I have always had a special relationship with my parents. They have made me the independent person who I am today. Their methods are different, I have rebelled against them a lot, which is why I am independent right now (laughs). But I definitely need their support. At the end of the day, I know if something happens in my life, I can tell my parents. They might yell at me, but they will be there for me; they will fight the world for me. I also have friends who are like my family and would do the same for me. It’s essential for every person to have a sanctum – it can be your parents, friends or spouse.
You are also doing movies in Tamil now and you have a film in Telugu. This also allows actors to break from an image trap if they ever fall into one in a particular industry. Are you conscious about that when you take up roles?
I don’t know about that. But my strategy for every industry is different. I definitely want to do a film where there is a lot of fun, dance and masti. As an actor, I am yet to get an opportunity to do that in Malayalam. If I get such roles in Malayalam, I will definitely do it. In fact, I think we are missing such films with a lot of celebration in Malayalam. Tamil and Telugu give you a lot of opportunities to do a movie like that.
Apart from that, the moment I say I am from the Malayalam film industry, there is a lot of respect because of actors like Fahadh Faasil, who have now taken the industry forward through their films on OTTs and so the younger people are familiar with the films here. It also helps me when I say that I worked with these actors.
You also have Archana 31 Not Out coming up, in which you play the central character.
We are waiting for the theatres to reopen. All of us are confident about what we have made and we are hoping the audience also likes it. It’s my first female-centric film.
Is the pressure any different?
I feel happier, because I have been there from the beginning and I was aware of whatever was happening. We used to discuss everything and my opinions were given a lot more importance. It was a brilliant team to work with. A lot of things change with every film and Archana was a movie that gave me a lot of confidence as an actor. I knew I had to be present 24x7 while it was filmed. There was not even a single scene where I could be like, ‘It’s another person’s scene and I can relax’. That wasn’t the case. It’s not a film that required a lot of acting chops because the story steers the film forward and I just had to be present.
Archana 31 Not Out also has you playing a rural character, something that you have only done in Argentina Fans Kattoorkadavu before this. Did that offer a new challenge?
The aspirations of the character were different from my earlier roles. When I play urban characters, their education is a given, their next meal is a given. I haven’t played a character who is worried about money; maybe Maayanadhi’s Appu might come close but then we see her getting successful by the end of the film. The struggles of this character are different. Also, it was brilliant shooting the movie.
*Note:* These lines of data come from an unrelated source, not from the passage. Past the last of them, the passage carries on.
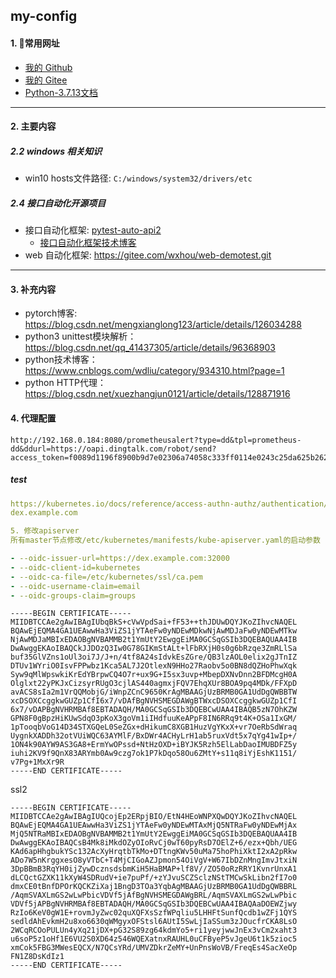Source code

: ## my-config
#### 1. 👻常用网址
- [我的 Github](https://github.com/huohuoren4)
- [我的 Gitee](https://gitee.com/shushuiren4)
- [Python-3.7.13文档](https://docs.python.org/zh-cn/3.7/)

---
#### 2. 主要内容
##### 2.2 windows 相关知识
- win10 hosts文件路径: `C:/windows/system32/drivers/etc`

##### 2.4 接口自动化开源项目
- 接口自动化框架: [pytest-auto-api2](https://gitee.com/yu_xiao_qi/pytest-auto-api2?_from=gitee_search)
  - [接口自动化框架技术博客](https://blog.csdn.net/weixin_43865008/article/details/123904871?spm=1001.2014.3001.5501)
- web 自动化框架:  <https://gitee.com/wxhou/web-demotest.git>

---
#### 3. 补充内容
- pytorch博客: https://blog.csdn.net/mengxianglong123/article/details/126034288
- python3 unittest模块解析：https://blog.csdn.net/qq_41437305/article/details/96368903
- python技术博客：https://www.cnblogs.com/wdliu/category/934310.html?page=1
- python HTTP代理：https://blog.csdn.net/xuezhangjun0121/article/details/128871916

#### 4. 代理配置
```shell
http://192.168.0.184:8080/prometheusalert?type=dd&tpl=prometheus-dd&ddurl=https://oapi.dingtalk.com/robot/send?access_token=f0089d1196f8900b9d7e02306a74058c333ff0114e0243c25da625b262293009
```
##### test
```yaml
https://kubernetes.io/docs/reference/access-authn-authz/authentication/#openid-connect-tokens
dex.example.com

5. 修改apiserver
所有master节点修改/etc/kubernetes/manifests/kube-apiserver.yaml的启动参数

- --oidc-issuer-url=https://dex.example.com:32000
- --oidc-client-id=kubernetes
- --oidc-ca-file=/etc/kubernetes/ssl/ca.pem
- --oidc-username-claim=email
- --oidc-groups-claim=groups
```

```
-----BEGIN CERTIFICATE-----
MIIDBTCCAe2gAwIBAgIUbqBkS+cVwVpdSai+fF53++thJDUwDQYJKoZIhvcNAQEL
BQAwEjEQMA4GA1UEAwwHa3ViZS1jYTAeFw0yNDEwMDkwNjAwMDJaFw0yNDEwMTkw
NjAwMDJaMBIxEDAOBgNVBAMMB2t1YmUtY2EwggEiMA0GCSqGSIb3DQEBAQUAA4IB
DwAwggEKAoIBAQCkJJDOzQ3Iw0G78GIKmStALt+lFbRXjH0s0g6bRzqe3ZmRLlSa
buf35GlVZns1oUl3oi7J/J+n/4tf8A24sIdvkEsZGre/QB3lzAOL0elix2gJTnIZ
DTUv1WYriO0IsvFPPwbz1Kca5AL7J2OtlexN9HHo27Raobv5o0BN8dQZHoPhwXqk
Syw9qMlWpswkiKrEdYBrpwCQ4O7r+ux9G+I5sx3uvp+MbepDXNvDnn2BFDMcgH0A
Olglxt22yPKJxCizsyrRUgO3cjlAS440agmxjFQV7EhqXUr8BOA9pq4MDk/FFXpD
avACS8sIa2m1VrQQMobjG/iWnpZCnC9650KrAgMBAAGjUzBRMB0GA1UdDgQWBBTW
xcDSOXCcggkwGUZp1CfI6x7/vDAfBgNVHSMEGDAWgBTWxcDSOXCcggkwGUZp1CfI
6x7/vDAPBgNVHRMBAf8EBTADAQH/MA0GCSqGSIb3DQEBCwUAA4IBAQB5zN7OhKZW
GPN8F0gBpzHiKUwSdqO3pKoX3goVm1iIHdfuuKeAPpF8IN6RRq9t4K+OSa1IxGM/
1pTooqbVoG14D34STXGQeL0SeZGx+dHikumC8XGB1HuzVgYKxX+vr7OeRbSdWraq
UygnkXADDh32otVUiWQC63AYMlF/BxDWr4ACHyLrH1ab5ruxVdt5x7qYg41wIp+/
1ON4k90AYW9AS3GA8+ErmYwOPssd+NtHzOXD+iBYJK5Rzh5ElLabDaoIMUBDFZ5y
iuhi2KV9f9QnX83ARYmb0Aw9czg7ok1P7kDqo58Ou6ZMtY+s11q8iYjEshK1151/
v7Pg+1MxXr9R
-----END CERTIFICATE-----
```

ssl2
```
-----BEGIN CERTIFICATE-----
MIIDBTCCAe2gAwIBAgIUQcojEp2ERpjBIO/EtN4HEoWNPXQwDQYJKoZIhvcNAQEL
BQAwEjEQMA4GA1UEAwwHa3ViZS1jYTAeFw0yNDEwMTAxMjQ5NTRaFw0yNDEwMjAx
MjQ5NTRaMBIxEDAOBgNVBAMMB2t1YmUtY2EwggEiMA0GCSqGSIb3DQEBAQUAA4IB
DwAwggEKAoIBAQCsB4Mk8iMkdOZyOIoRvCj0wT60pyRsD7OElZ+6/ezx+Qbh/UEG
KAd6apHhgbukYSc132AcXyHrqtbTkMo+DTtngKWv50uMa75hoPhiXktI2xA2pRkw
ADo7W5nKrggxesO8yVTbC+T4MjCIGoAZJpmon54OiVgV+W67IbDZnMngImvJtxiN
3DpBBmB3RqYH0ijZywDcznsdsbmKiH5HaBMAP+lf8V//ZO50oRzRRY1KvnrUnxA1
dLCQctGZXK11kXyW4SDRudV+ie7puPf/+zYJvuSCZSclzNStTMCwSkLibn2fI7o0
dmxCE0tBnfDPOrKQCKZiXaj1BngD3TOa3YqbAgMBAAGjUzBRMB0GA1UdDgQWBBRL
/AqmSVAXLmGS2wLwPbicVDVf5jAfBgNVHSMEGDAWgBRL/AqmSVAXLmGS2wLwPbic
VDVf5jAPBgNVHRMBAf8EBTADAQH/MA0GCSqGSIb3DQEBCwUAA4IBAQAaDOEWZjwy
RzIo6KeV0gW1E+rovmJyZwc02quXQFXsSzfWPqliu5LHHFtSunfQcdb1wZFj1QYS
sedldAhEvkmH2u8xo6630qWMgyxOFStsl6AUtI5SwLjIaSSum3zJOucfrCKA8LsO
2WCqRCOoPULUn4yXq21jDX+pG32S89zg64kdmYo5+ri1yeyjwwJnEx3vCm2xaht3
u6soP5z1oHf1E6VU2S0XD64z546WQEXatnxRAUHL0uCFByeP5vJgeU6t1k5zioc5
xmCok5FBG3MWesEQCX/N7QCsYRd/UMVZDkrZeMY+UnPnsWoVB/FreqEs4SacXeOp
FN1Z8DsKdIz1
-----END CERTIFICATE-----
```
We shot it in Palakkad, where the people are affectionate. My normal way of doing things was completely different from how I was while we were in Palakkad. I have a lot of cherished memories from that shoot.
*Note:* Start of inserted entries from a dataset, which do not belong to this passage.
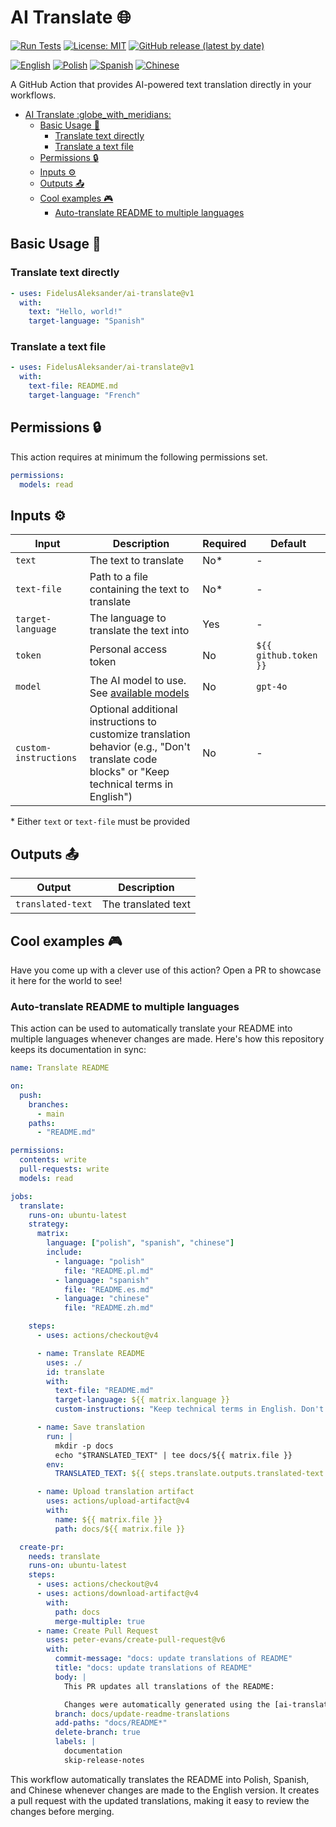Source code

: # AI Translate :globe_with_meridians:

[![Run Tests](https://github.com/FidelusAleksander/ai-translate/actions/workflows/test.yml/badge.svg)](https://github.com/FidelusAleksander/ai-translate/actions/workflows/test.yml)
[![License: MIT](https://img.shields.io/badge/License-MIT-yellow.svg)](https://opensource.org/licenses/MIT)
[![GitHub release (latest by date)](https://img.shields.io/github/v/release/FidelusAleksander/ai-translate)](https://github.com/FidelusAleksander/ai-translate/releases)

[![English](https://img.shields.io/badge/English-README.md-blue)](https://github.com/FidelusAleksander/ai-translate/blob/main/README.md) [![Polish](https://img.shields.io/badge/Polish-docs/README.pl.md-red)](https://github.com/FidelusAleksander/ai-translate/blob/main/docs/README.pl.md) [![Spanish](https://img.shields.io/badge/Spanish-docs/README.es.md-yellow)](https://github.com/FidelusAleksander/ai-translate/blob/main/docs/README.es.md) [![Chinese](https://img.shields.io/badge/Chinese-docs/README.zh.md-green)](https://github.com/FidelusAleksander/ai-translate/blob/main/docs/README.zh.md)

A GitHub Action that provides AI-powered text translation directly in your workflows.

- [AI Translate :globe\_with\_meridians:](#ai-translate-globe_with_meridians)
  - [Basic Usage 🚀](#basic-usage-)
    - [Translate text directly](#translate-text-directly)
    - [Translate a text file](#translate-a-text-file)
  - [Permissions 🔒](#permissions-)
  - [Inputs ⚙️](#inputs-️)
  - [Outputs 📤](#outputs-)
  - [Cool examples 🎮](#cool-examples-)
    - [Auto-translate README to multiple languages](#auto-translate-readme-to-multiple-languages)

## Basic Usage 🚀

### Translate text directly

```yaml
- uses: FidelusAleksander/ai-translate@v1
  with:
    text: "Hello, world!"
    target-language: "Spanish"
```

### Translate a text file

```yaml
- uses: FidelusAleksander/ai-translate@v1
  with:
    text-file: README.md
    target-language: "French"
```

## Permissions 🔒

This action requires at minimum the following permissions set.

```yaml
permissions:
  models: read
```

## Inputs ⚙️

| Input | Description | Required | Default |
|-------|-------------|----------|---------|
| `text` | The text to translate | No* | - |
| `text-file` | Path to a file containing the text to translate | No* | - |
| `target-language` | The language to translate the text into | Yes | - |
| `token` | Personal access token | No | `${{ github.token }}` |
| `model` | The AI model to use. See [available models](https://github.com/marketplace?type=models) | No | `gpt-4o` |
| `custom-instructions` | Optional additional instructions to customize translation behavior (e.g., "Don't translate code blocks" or "Keep technical terms in English") | No | - |

\* Either `text` or `text-file` must be provided

## Outputs 📤

| Output | Description |
|--------|-------------|
| `translated-text` | The translated text |

## Cool examples 🎮

Have you come up with a clever use of this action? Open a PR to showcase it here for the world to see!

### Auto-translate README to multiple languages

This action can be used to automatically translate your README into multiple languages whenever changes are made. Here's how this repository keeps its documentation in sync:

```yaml
name: Translate README

on:
  push:
    branches:
      - main
    paths:
      - "README.md"

permissions:
  contents: write
  pull-requests: write
  models: read

jobs:
  translate:
    runs-on: ubuntu-latest
    strategy:
      matrix:
        language: ["polish", "spanish", "chinese"]
        include:
          - language: "polish"
            file: "README.pl.md"
          - language: "spanish"
            file: "README.es.md"
          - language: "chinese"
            file: "README.zh.md"

    steps:
      - uses: actions/checkout@v4

      - name: Translate README
        uses: ./
        id: translate
        with:
          text-file: "README.md"
          target-language: ${{ matrix.language }}
          custom-instructions: "Keep technical terms in English. Don't translate code blocks"

      - name: Save translation
        run: |
          mkdir -p docs
          echo "$TRANSLATED_TEXT" | tee docs/${{ matrix.file }}
        env:
          TRANSLATED_TEXT: ${{ steps.translate.outputs.translated-text }}

      - name: Upload translation artifact
        uses: actions/upload-artifact@v4
        with:
          name: ${{ matrix.file }}
          path: docs/${{ matrix.file }}

  create-pr:
    needs: translate
    runs-on: ubuntu-latest
    steps:
      - uses: actions/checkout@v4
      - uses: actions/download-artifact@v4
        with:
          path: docs
          merge-multiple: true
      - name: Create Pull Request
        uses: peter-evans/create-pull-request@v6
        with:
          commit-message: "docs: update translations of README"
          title: "docs: update translations of README"
          body: |
            This PR updates all translations of the README:

            Changes were automatically generated using the [ai-translate](https://github.com/FidelusAleksander/ai-translate) action.
          branch: docs/update-readme-translations
          add-paths: "docs/README*"
          delete-branch: true
          labels: |
            documentation
            skip-release-notes
```

This workflow automatically translates the README into Polish, Spanish, and Chinese whenever changes are made to the English version. It creates a pull request with the updated translations, making it easy to review the changes before merging.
You are done with shooting Mani Ratnam’s Ponniyin Selvan. How was the experience, especially because you had been shooting the film for an extended time due to the multiple delays owing to the pandemic?
It was amazing and it’s definitely a dream come true for me. Most often, you don’t get what you wish for, but in my case, I got exactly what I wanted. It’s a big deal for me to be in the film, irrespective of how big or small the role is. Thankfully, I got a big role. The movie is releasing in two parts, and we have completed shooting for both. We began shooting in December 2019 in Thailand and wrapped up the shoot in Pollachi. It was a beautiful experience. I was shooting for another movie and so couldn’t be there on the final day.
The biggest takeaway from me is that however big you have become, whatever films you have worked in, you have to be disciplined. There’s nothing else you have to do than follow the director. That’s what I learnt working with Mani sir.